Schizophrenia is commonly diagnosed in late teens and early twenties and the causes are not fully understood. They are likely to be a combination of hereditary and other factors. It is probable that some people are born with a predisposition to develop this illness, and that stress or use of certain drugs, such as marijuana or amphetamines, can be a trigger.
Schizophrenia is an illness that affects the normal functioning of the brain. It interferes with a person’s ability to think, feel and act. During onset, the person often withdraws from others, becomes depressed or anxious and develops unusual ideas or extreme fears. Early detection is vital to the person’s wellbeing.
If untreated, the person with schizophrenia will experience persistent psychosis with all or a number of the following symptoms:
Confused thinking: Thoughts become confused and jumbled. It can be hard to think clearly enough to talk logically. It can be difficult for a person to concentrate during a conversation or to remember what is being said. Thinking can be much faster than usual or slowed down.
Hallucinations: People experiencing a psychotic illness may see, hear, feel, smell, or taste something that is not actually there.
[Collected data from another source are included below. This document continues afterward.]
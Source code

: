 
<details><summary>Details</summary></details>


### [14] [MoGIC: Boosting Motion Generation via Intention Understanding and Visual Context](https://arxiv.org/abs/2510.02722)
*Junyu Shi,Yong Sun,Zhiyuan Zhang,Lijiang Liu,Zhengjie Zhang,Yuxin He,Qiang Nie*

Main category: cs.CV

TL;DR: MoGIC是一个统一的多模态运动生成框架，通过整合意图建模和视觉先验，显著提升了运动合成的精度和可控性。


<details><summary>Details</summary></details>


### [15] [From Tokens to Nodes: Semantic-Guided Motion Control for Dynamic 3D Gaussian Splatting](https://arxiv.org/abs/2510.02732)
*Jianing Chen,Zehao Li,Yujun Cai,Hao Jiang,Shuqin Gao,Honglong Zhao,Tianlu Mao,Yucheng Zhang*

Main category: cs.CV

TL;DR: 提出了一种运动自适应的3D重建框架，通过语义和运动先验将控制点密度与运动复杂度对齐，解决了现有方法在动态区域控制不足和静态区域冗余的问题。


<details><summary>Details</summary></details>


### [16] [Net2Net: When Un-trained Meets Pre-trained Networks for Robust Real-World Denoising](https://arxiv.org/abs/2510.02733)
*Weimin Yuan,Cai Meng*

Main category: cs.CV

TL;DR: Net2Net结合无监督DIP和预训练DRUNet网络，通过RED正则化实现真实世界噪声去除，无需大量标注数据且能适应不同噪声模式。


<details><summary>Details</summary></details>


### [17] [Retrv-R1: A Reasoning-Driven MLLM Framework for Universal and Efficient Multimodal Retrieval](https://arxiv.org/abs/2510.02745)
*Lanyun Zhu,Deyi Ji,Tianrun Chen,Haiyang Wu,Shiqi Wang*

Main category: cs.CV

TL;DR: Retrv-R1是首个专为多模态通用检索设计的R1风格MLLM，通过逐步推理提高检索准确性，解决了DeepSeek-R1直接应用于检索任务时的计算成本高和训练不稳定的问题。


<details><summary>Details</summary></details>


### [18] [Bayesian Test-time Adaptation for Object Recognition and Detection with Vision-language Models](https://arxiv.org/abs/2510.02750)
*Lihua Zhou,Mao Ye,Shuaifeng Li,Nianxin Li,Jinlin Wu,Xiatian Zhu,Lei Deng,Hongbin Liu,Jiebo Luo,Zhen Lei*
They might hear voices no one else can hear, see things that aren’t there or feel something moving on their skin. They might feel cut off from the world around them, or that everything is unreal.
Delusions: Some people experiencing a psychotic illness may hold false beliefs known as delusions, ie that someone is trying to hurt them or control their thinking. A person may be convinced their delusion is real even if those around them challenge it, and they find evidence supporting the fact that their delusion seems illogical to others.
Changed feelings: How a person feels may change for no apparent reason. Some people may experience moods that swing from one extreme to another very quickly. For example, swinging between being very happy and feeling very heavily depressed. Some people’s feelings may seem dampened or flat and they may show less emotion than other people.
Changed behaviour: People experiencing a psychotic illness may behave in ways that they did not behave before they became unwell. For example, they may become angry seemingly without cause, be very active, have no energy, have trouble sleeping or eating, have trouble socialising, or be fearful. These behaviours relate to their hallucinations, delusions and disordered thinking.
Treatment can do much to reduce and even eliminate the symptoms. Anti-psychotic medication helps correct the chemical imbalance in the brain while lifestyle changes such as reducing alcohol and other drugs helps to improve physical health as well. Individual counseling; family support and counseling; and involvement in a recovery program that focuses on reducing social isolation and building personal relationships are essential.